> **What this task involves**: Begin at the line below that has "limitations of RLHF?" and stop after the line that has "measure of benefit?". Please restate only those lines, word for word.

Top of The input

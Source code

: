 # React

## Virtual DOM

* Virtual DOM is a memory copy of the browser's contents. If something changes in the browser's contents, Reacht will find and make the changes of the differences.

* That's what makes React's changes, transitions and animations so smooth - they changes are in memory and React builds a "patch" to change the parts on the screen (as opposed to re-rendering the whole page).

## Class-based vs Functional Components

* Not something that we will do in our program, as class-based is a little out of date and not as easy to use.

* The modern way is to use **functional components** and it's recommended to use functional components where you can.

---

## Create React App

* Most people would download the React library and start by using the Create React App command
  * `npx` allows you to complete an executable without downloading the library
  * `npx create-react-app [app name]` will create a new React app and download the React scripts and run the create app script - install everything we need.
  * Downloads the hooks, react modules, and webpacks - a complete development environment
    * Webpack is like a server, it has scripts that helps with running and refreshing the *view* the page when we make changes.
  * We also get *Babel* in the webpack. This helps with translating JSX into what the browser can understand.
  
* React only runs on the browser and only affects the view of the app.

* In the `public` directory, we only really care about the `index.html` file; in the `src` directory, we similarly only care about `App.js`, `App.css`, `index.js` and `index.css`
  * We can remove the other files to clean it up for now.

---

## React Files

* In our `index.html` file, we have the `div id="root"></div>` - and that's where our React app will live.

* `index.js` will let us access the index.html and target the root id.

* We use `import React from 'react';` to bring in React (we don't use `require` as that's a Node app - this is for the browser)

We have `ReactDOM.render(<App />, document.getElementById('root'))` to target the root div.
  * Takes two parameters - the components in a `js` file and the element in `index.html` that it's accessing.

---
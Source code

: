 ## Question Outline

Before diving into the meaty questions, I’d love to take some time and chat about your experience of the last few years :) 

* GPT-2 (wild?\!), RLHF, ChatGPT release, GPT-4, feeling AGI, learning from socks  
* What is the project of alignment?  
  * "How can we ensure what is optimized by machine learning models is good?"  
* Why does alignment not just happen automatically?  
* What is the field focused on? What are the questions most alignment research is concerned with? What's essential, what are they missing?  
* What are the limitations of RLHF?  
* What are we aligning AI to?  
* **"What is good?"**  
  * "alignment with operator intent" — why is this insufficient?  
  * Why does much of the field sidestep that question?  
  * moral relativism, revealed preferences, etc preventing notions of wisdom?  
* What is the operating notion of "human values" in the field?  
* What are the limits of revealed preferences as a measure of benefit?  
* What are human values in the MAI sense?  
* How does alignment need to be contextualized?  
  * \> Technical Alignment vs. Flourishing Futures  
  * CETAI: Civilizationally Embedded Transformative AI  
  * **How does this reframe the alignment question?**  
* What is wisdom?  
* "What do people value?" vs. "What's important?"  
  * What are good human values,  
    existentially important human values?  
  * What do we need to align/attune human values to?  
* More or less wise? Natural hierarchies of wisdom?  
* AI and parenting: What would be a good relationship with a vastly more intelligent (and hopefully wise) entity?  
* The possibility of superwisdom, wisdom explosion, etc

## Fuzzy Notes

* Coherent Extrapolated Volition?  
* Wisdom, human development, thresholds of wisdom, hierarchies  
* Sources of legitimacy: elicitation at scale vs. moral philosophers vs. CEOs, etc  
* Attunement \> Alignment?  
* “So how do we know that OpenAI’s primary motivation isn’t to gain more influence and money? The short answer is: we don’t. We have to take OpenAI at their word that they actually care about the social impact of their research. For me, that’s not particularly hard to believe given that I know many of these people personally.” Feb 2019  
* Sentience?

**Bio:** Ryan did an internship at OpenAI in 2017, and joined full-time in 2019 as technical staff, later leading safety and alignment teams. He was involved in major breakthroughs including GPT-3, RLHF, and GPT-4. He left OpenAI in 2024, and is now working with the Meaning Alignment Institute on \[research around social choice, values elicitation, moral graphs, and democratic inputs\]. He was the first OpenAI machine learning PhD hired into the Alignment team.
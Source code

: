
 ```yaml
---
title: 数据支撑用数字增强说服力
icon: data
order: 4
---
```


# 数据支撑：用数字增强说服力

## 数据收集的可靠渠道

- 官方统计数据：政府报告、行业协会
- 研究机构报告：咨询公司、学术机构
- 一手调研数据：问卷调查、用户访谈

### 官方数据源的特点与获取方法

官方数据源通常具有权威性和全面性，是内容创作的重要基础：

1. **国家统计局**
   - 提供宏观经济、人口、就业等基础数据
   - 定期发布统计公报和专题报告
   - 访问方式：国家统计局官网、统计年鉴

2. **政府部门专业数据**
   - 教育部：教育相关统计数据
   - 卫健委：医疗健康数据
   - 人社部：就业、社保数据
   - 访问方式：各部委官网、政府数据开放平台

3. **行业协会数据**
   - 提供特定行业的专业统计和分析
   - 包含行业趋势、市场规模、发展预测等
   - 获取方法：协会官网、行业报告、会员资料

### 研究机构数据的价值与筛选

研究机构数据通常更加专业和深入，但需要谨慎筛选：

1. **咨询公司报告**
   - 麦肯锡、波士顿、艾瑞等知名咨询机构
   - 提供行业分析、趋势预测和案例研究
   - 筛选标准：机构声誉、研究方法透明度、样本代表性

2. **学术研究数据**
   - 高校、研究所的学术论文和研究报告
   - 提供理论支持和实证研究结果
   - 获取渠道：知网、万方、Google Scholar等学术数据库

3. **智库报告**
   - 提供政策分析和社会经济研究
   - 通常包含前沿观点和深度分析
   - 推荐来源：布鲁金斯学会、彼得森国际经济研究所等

Bottom of The input

> **Solved exercise**:
* What are the limitations of RLHF?  
* What are we aligning AI to?  
* **"What is good?"**  
  * "alignment with operator intent" — why is this insufficient?  
  * Why does much of the field sidestep that question?  
  * moral relativism, revealed preferences, etc preventing notions of wisdom?  
* What is the operating notion of "human values" in the field?  
* What are the limits of revealed preferences as a measure of benefit?  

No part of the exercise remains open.